# Supplied material:
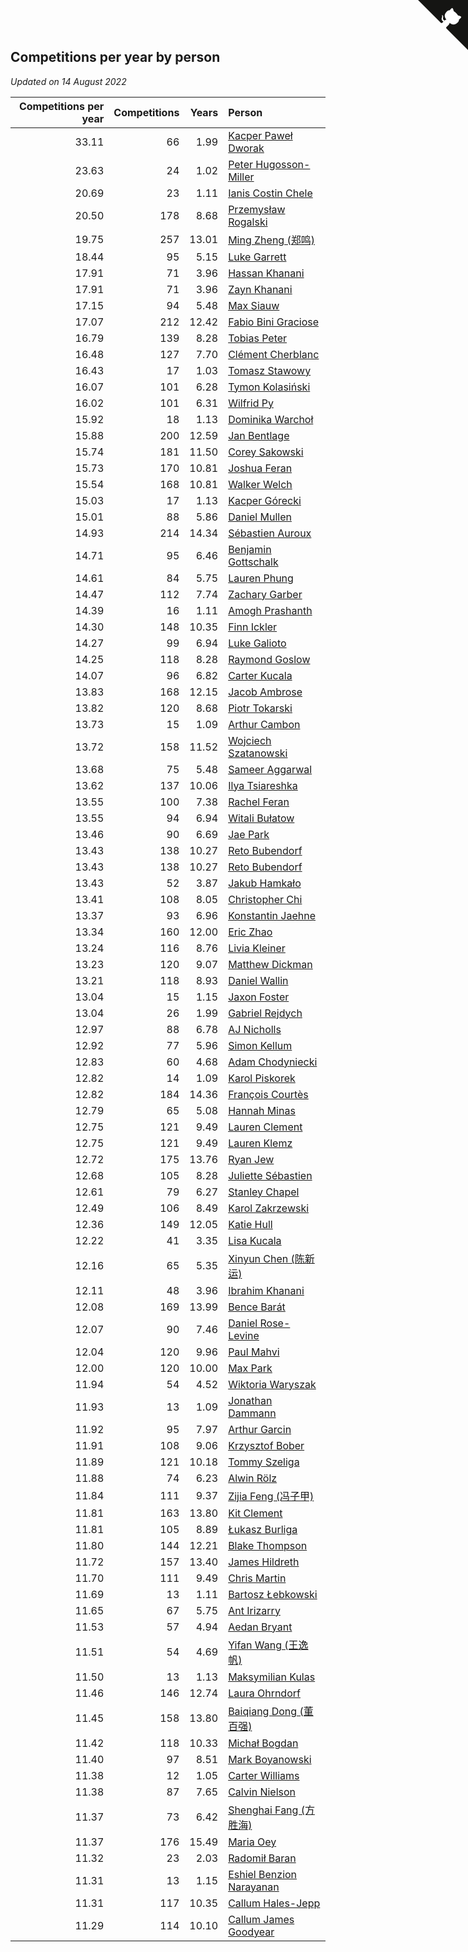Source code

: ## Competitions per year by person

*Updated on 14 August 2022*

| Competitions per year | Competitions | Years | Person |
| ---: | ---: | ---: | :--- |
| 33.11 | 66 | 1.99 | [Kacper Paweł Dworak](https://www.worldcubeassociation.org/persons/2020DWOR01) |
| 23.63 | 24 | 1.02 | [Peter Hugosson-Miller](https://www.worldcubeassociation.org/persons/2021HUGO01) |
| 20.69 | 23 | 1.11 | [Ianis Costin Chele](https://www.worldcubeassociation.org/persons/2021CHEL01) |
| 20.50 | 178 | 8.68 | [Przemysław Rogalski](https://www.worldcubeassociation.org/persons/2013ROGA02) |
| 19.75 | 257 | 13.01 | [Ming Zheng (郑鸣)](https://www.worldcubeassociation.org/persons/2009ZHEN11) |
| 18.44 | 95 | 5.15 | [Luke Garrett](https://www.worldcubeassociation.org/persons/2017GARR05) |
| 17.91 | 71 | 3.96 | [Hassan Khanani](https://www.worldcubeassociation.org/persons/2018KHAN26) |
| 17.91 | 71 | 3.96 | [Zayn Khanani](https://www.worldcubeassociation.org/persons/2018KHAN28) |
| 17.15 | 94 | 5.48 | [Max Siauw](https://www.worldcubeassociation.org/persons/2017SIAU02) |
| 17.07 | 212 | 12.42 | [Fabio Bini Graciose](https://www.worldcubeassociation.org/persons/2010GRAC02) |
| 16.79 | 139 | 8.28 | [Tobias Peter](https://www.worldcubeassociation.org/persons/2014PETE03) |
| 16.48 | 127 | 7.70 | [Clément Cherblanc](https://www.worldcubeassociation.org/persons/2014CHER05) |
| 16.43 | 17 | 1.03 | [Tomasz Stawowy](https://www.worldcubeassociation.org/persons/2021STAW01) |
| 16.07 | 101 | 6.28 | [Tymon Kolasiński](https://www.worldcubeassociation.org/persons/2016KOLA02) |
| 16.02 | 101 | 6.31 | [Wilfrid Py](https://www.worldcubeassociation.org/persons/2016PYWI01) |
| 15.92 | 18 | 1.13 | [Dominika Warchoł](https://www.worldcubeassociation.org/persons/2021WARC01) |
| 15.88 | 200 | 12.59 | [Jan Bentlage](https://www.worldcubeassociation.org/persons/2010BENT01) |
| 15.74 | 181 | 11.50 | [Corey Sakowski](https://www.worldcubeassociation.org/persons/2011SAKO01) |
| 15.73 | 170 | 10.81 | [Joshua Feran](https://www.worldcubeassociation.org/persons/2011FERA01) |
| 15.54 | 168 | 10.81 | [Walker Welch](https://www.worldcubeassociation.org/persons/2011WELC01) |
| 15.03 | 17 | 1.13 | [Kacper Górecki](https://www.worldcubeassociation.org/persons/2021GORE01) |
| 15.01 | 88 | 5.86 | [Daniel Mullen](https://www.worldcubeassociation.org/persons/2016MULL04) |
| 14.93 | 214 | 14.34 | [Sébastien Auroux](https://www.worldcubeassociation.org/persons/2008AURO01) |
| 14.71 | 95 | 6.46 | [Benjamin Gottschalk](https://www.worldcubeassociation.org/persons/2016GOTT01) |
| 14.61 | 84 | 5.75 | [Lauren Phung](https://www.worldcubeassociation.org/persons/2016PHUN02) |
| 14.47 | 112 | 7.74 | [Zachary Garber](https://www.worldcubeassociation.org/persons/2014GARB01) |
| 14.39 | 16 | 1.11 | [Amogh Prashanth](https://www.worldcubeassociation.org/persons/2021PRAS01) |
| 14.30 | 148 | 10.35 | [Finn Ickler](https://www.worldcubeassociation.org/persons/2012ICKL01) |
| 14.27 | 99 | 6.94 | [Luke Galioto](https://www.worldcubeassociation.org/persons/2015GALI02) |
| 14.25 | 118 | 8.28 | [Raymond Goslow](https://www.worldcubeassociation.org/persons/2014GOSL01) |
| 14.07 | 96 | 6.82 | [Carter Kucala](https://www.worldcubeassociation.org/persons/2015KUCA01) |
| 13.83 | 168 | 12.15 | [Jacob Ambrose](https://www.worldcubeassociation.org/persons/2010AMBR01) |
| 13.82 | 120 | 8.68 | [Piotr Tokarski](https://www.worldcubeassociation.org/persons/2013TOKA01) |
| 13.73 | 15 | 1.09 | [Arthur Cambon](https://www.worldcubeassociation.org/persons/2021CAMB01) |
| 13.72 | 158 | 11.52 | [Wojciech Szatanowski](https://www.worldcubeassociation.org/persons/2011SZAT01) |
| 13.68 | 75 | 5.48 | [Sameer Aggarwal](https://www.worldcubeassociation.org/persons/2017AGGA01) |
| 13.62 | 137 | 10.06 | [Ilya Tsiareshka](https://www.worldcubeassociation.org/persons/2012TERE01) |
| 13.55 | 100 | 7.38 | [Rachel Feran](https://www.worldcubeassociation.org/persons/2015FERA01) |
| 13.55 | 94 | 6.94 | [Witali Bułatow](https://www.worldcubeassociation.org/persons/2015BUAT01) |
| 13.46 | 90 | 6.69 | [Jae Park](https://www.worldcubeassociation.org/persons/2015PARK24) |
| 13.43 | 138 | 10.27 | [Reto Bubendorf](https://www.worldcubeassociation.org/persons/2012BUBE01) |
| 13.43 | 138 | 10.27 | [Reto Bubendorf](https://www.worldcubeassociation.org/persons/2012BUBE01) |
| 13.43 | 52 | 3.87 | [Jakub Hamkało](https://www.worldcubeassociation.org/persons/2018HAMK01) |
| 13.41 | 108 | 8.05 | [Christopher Chi](https://www.worldcubeassociation.org/persons/2014CHIC01) |
| 13.37 | 93 | 6.96 | [Konstantin Jaehne](https://www.worldcubeassociation.org/persons/2015JAEH01) |
| 13.34 | 160 | 12.00 | [Eric Zhao](https://www.worldcubeassociation.org/persons/2010ZHAO19) |
| 13.24 | 116 | 8.76 | [Livia Kleiner](https://www.worldcubeassociation.org/persons/2013KLEI03) |
| 13.23 | 120 | 9.07 | [Matthew Dickman](https://www.worldcubeassociation.org/persons/2013DICK01) |
| 13.21 | 118 | 8.93 | [Daniel Wallin](https://www.worldcubeassociation.org/persons/2013WALL03) |
| 13.04 | 15 | 1.15 | [Jaxon Foster](https://www.worldcubeassociation.org/persons/2021FOST01) |
| 13.04 | 26 | 1.99 | [Gabriel Rejdych](https://www.worldcubeassociation.org/persons/2020REJD01) |
| 12.97 | 88 | 6.78 | [AJ Nicholls](https://www.worldcubeassociation.org/persons/2015NICH04) |
| 12.92 | 77 | 5.96 | [Simon Kellum](https://www.worldcubeassociation.org/persons/2016KELL12) |
| 12.83 | 60 | 4.68 | [Adam Chodyniecki](https://www.worldcubeassociation.org/persons/2017CHOD02) |
| 12.82 | 14 | 1.09 | [Karol Piskorek](https://www.worldcubeassociation.org/persons/2021PISK01) |
| 12.82 | 184 | 14.36 | [François Courtès](https://www.worldcubeassociation.org/persons/2008COUR01) |
| 12.79 | 65 | 5.08 | [Hannah Minas](https://www.worldcubeassociation.org/persons/2017MINA04) |
| 12.75 | 121 | 9.49 | [Lauren Clement](https://www.worldcubeassociation.org/persons/2013KLEM01) |
| 12.75 | 121 | 9.49 | [Lauren Klemz](https://www.worldcubeassociation.org/persons/2013KLEM01) |
| 12.72 | 175 | 13.76 | [Ryan Jew](https://www.worldcubeassociation.org/persons/2008JEWR01) |
| 12.68 | 105 | 8.28 | [Juliette Sébastien](https://www.worldcubeassociation.org/persons/2014SEBA01) |
| 12.61 | 79 | 6.27 | [Stanley Chapel](https://www.worldcubeassociation.org/persons/2016CHAP04) |
| 12.49 | 106 | 8.49 | [Karol Zakrzewski](https://www.worldcubeassociation.org/persons/2014ZAKR01) |
| 12.36 | 149 | 12.05 | [Katie Hull](https://www.worldcubeassociation.org/persons/2010HULL01) |
| 12.22 | 41 | 3.35 | [Lisa Kucala](https://www.worldcubeassociation.org/persons/2019KUCA01) |
| 12.16 | 65 | 5.35 | [Xinyun Chen (陈新运)](https://www.worldcubeassociation.org/persons/2017CHEN36) |
| 12.11 | 48 | 3.96 | [Ibrahim Khanani](https://www.worldcubeassociation.org/persons/2018KHAN27) |
| 12.08 | 169 | 13.99 | [Bence Barát](https://www.worldcubeassociation.org/persons/2008BARA01) |
| 12.07 | 90 | 7.46 | [Daniel Rose-Levine](https://www.worldcubeassociation.org/persons/2015ROSE01) |
| 12.04 | 120 | 9.96 | [Paul Mahvi](https://www.worldcubeassociation.org/persons/2012MAHV01) |
| 12.00 | 120 | 10.00 | [Max Park](https://www.worldcubeassociation.org/persons/2012PARK03) |
| 11.94 | 54 | 4.52 | [Wiktoria Waryszak](https://www.worldcubeassociation.org/persons/2018WARY01) |
| 11.93 | 13 | 1.09 | [Jonathan Dammann](https://www.worldcubeassociation.org/persons/2021DAMM01) |
| 11.92 | 95 | 7.97 | [Arthur Garcin](https://www.worldcubeassociation.org/persons/2014GARC27) |
| 11.91 | 108 | 9.06 | [Krzysztof Bober](https://www.worldcubeassociation.org/persons/2013BOBE01) |
| 11.89 | 121 | 10.18 | [Tommy Szeliga](https://www.worldcubeassociation.org/persons/2012SZEL01) |
| 11.88 | 74 | 6.23 | [Alwin Rölz](https://www.worldcubeassociation.org/persons/2016ROLZ01) |
| 11.84 | 111 | 9.37 | [Zijia Feng (冯子甲)](https://www.worldcubeassociation.org/persons/2013FENG02) |
| 11.81 | 163 | 13.80 | [Kit Clement](https://www.worldcubeassociation.org/persons/2008CLEM01) |
| 11.81 | 105 | 8.89 | [Łukasz Burliga](https://www.worldcubeassociation.org/persons/2013BURL01) |
| 11.80 | 144 | 12.21 | [Blake Thompson](https://www.worldcubeassociation.org/persons/2010THOM03) |
| 11.72 | 157 | 13.40 | [James Hildreth](https://www.worldcubeassociation.org/persons/2009HILD01) |
| 11.70 | 111 | 9.49 | [Chris Martin](https://www.worldcubeassociation.org/persons/2013MART03) |
| 11.69 | 13 | 1.11 | [Bartosz Łebkowski](https://www.worldcubeassociation.org/persons/2021LEBK01) |
| 11.65 | 67 | 5.75 | [Ant Irizarry](https://www.worldcubeassociation.org/persons/2016IRIZ02) |
| 11.53 | 57 | 4.94 | [Aedan Bryant](https://www.worldcubeassociation.org/persons/2017BRYA06) |
| 11.51 | 54 | 4.69 | [Yifan Wang (王逸帆)](https://www.worldcubeassociation.org/persons/2017WANY29) |
| 11.50 | 13 | 1.13 | [Maksymilian Kulas](https://www.worldcubeassociation.org/persons/2021KULA02) |
| 11.46 | 146 | 12.74 | [Laura Ohrndorf](https://www.worldcubeassociation.org/persons/2009OHRN01) |
| 11.45 | 158 | 13.80 | [Baiqiang Dong (董百强)](https://www.worldcubeassociation.org/persons/2008DONG06) |
| 11.42 | 118 | 10.33 | [Michał Bogdan](https://www.worldcubeassociation.org/persons/2012BOGD01) |
| 11.40 | 97 | 8.51 | [Mark Boyanowski](https://www.worldcubeassociation.org/persons/2014BOYA01) |
| 11.38 | 12 | 1.05 | [Carter Williams](https://www.worldcubeassociation.org/persons/2021WILL06) |
| 11.38 | 87 | 7.65 | [Calvin Nielson](https://www.worldcubeassociation.org/persons/2014NIEL03) |
| 11.37 | 73 | 6.42 | [Shenghai Fang (方胜海)](https://www.worldcubeassociation.org/persons/2016FANG01) |
| 11.37 | 176 | 15.49 | [Maria Oey](https://www.worldcubeassociation.org/persons/2007OEYM01) |
| 11.32 | 23 | 2.03 | [Radomił Baran](https://www.worldcubeassociation.org/persons/2020BARA02) |
| 11.31 | 13 | 1.15 | [Eshiel Benzion Narayanan](https://www.worldcubeassociation.org/persons/2021NARA03) |
| 11.31 | 117 | 10.35 | [Callum Hales-Jepp](https://www.worldcubeassociation.org/persons/2012HALE01) |
| 11.29 | 114 | 10.10 | [Callum James Goodyear](https://www.worldcubeassociation.org/persons/2012GOOD02) |


<a href="https://github.com/jonatanklosko/wca_statistics" class="github-corner" aria-label="View source on Github"><svg width="80" height="80" viewBox="0 0 250 250" style="fill:#151513; color:#fff; position: absolute; top: 0; border: 0; right: 0;" aria-hidden="true"><path d="M0,0 L115,115 L130,115 L142,142 L250,250 L250,0 Z"></path><path d="M128.3,109.0 C113.8,99.7 119.0,89.6 119.0,89.6 C122.0,82.7 120.5,78.6 120.5,78.6 C119.2,72.0 123.4,76.3 123.4,76.3 C127.3,80.9 125.5,87.3 125.5,87.3 C122.9,97.6 130.6,101.9 134.4,103.2" fill="currentColor" style="transform-origin: 130px 106px;" class="octo-arm"></path><path d="M115.0,115.0 C114.9,115.1 118.7,116.5 119.8,115.4 L133.7,101.6 C136.9,99.2 139.9,98.4 142.2,98.6 C133.8,88.0 127.5,74.4 143.8,58.0 C148.5,53.4 154.0,51.2 159.7,51.0 C160.3,49.4 163.2,43.6 171.4,40.1 C171.4,40.1 176.1,42.5 178.8,56.2 C183.1,58.6 187.2,61.8 190.9,65.4 C194.5,69.0 197.7,73.2 200.1,77.6 C213.8,80.2 216.3,84.9 216.3,84.9 C212.7,93.1 206.9,96.0 205.4,96.6 C205.1,102.4 203.0,107.8 198.3,112.5 C181.9,128.9 168.3,122.5 157.7,114.1 C157.9,116.9 156.7,120.9 152.7,124.9 L141.0,136.5 C139.8,137.7 141.6,141.9 141.8,141.8 Z" fill="currentColor" class="octo-body"></path></svg></a><style>.github-corner:hover .octo-arm{animation:octocat-wave 560ms ease-in-out}@keyframes octocat-wave{0%,100%{transform:rotate(0)}20%,60%{transform:rotate(-25deg)}40%,80%{transform:rotate(10deg)}}@media (max-width:500px){.github-corner:hover .octo-arm{animation:none}.github-corner .octo-arm{animation:octocat-wave 560ms ease-in-out}}</style>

# Exercise brief:
What is needed is an exact copy of the lines from the beginning of the data through the line containing "20.50 | 178", both included, without any pictures.

# Your solution:
Source code

: ## Competitions per year by person

*Updated on 14 August 2022*

| Competitions per year | Competitions | Years | Person |
| ---: | ---: | ---: | :--- |
| 33.11 | 66 | 1.99 | [Kacper Paweł Dworak](https://www.worldcubeassociation.org/persons/2020DWOR01) |
| 23.63 | 24 | 1.02 | [Peter Hugosson-Miller](https://www.worldcubeassociation.org/persons/2021HUGO01) |
| 20.69 | 23 | 1.11 | [Ianis Costin Chele](https://www.worldcubeassociation.org/persons/2021CHEL01) |
| 20.50 | 178 | 8.68 | [Przemysław Rogalski](https://www.worldcubeassociation.org/persons/2013ROGA02) |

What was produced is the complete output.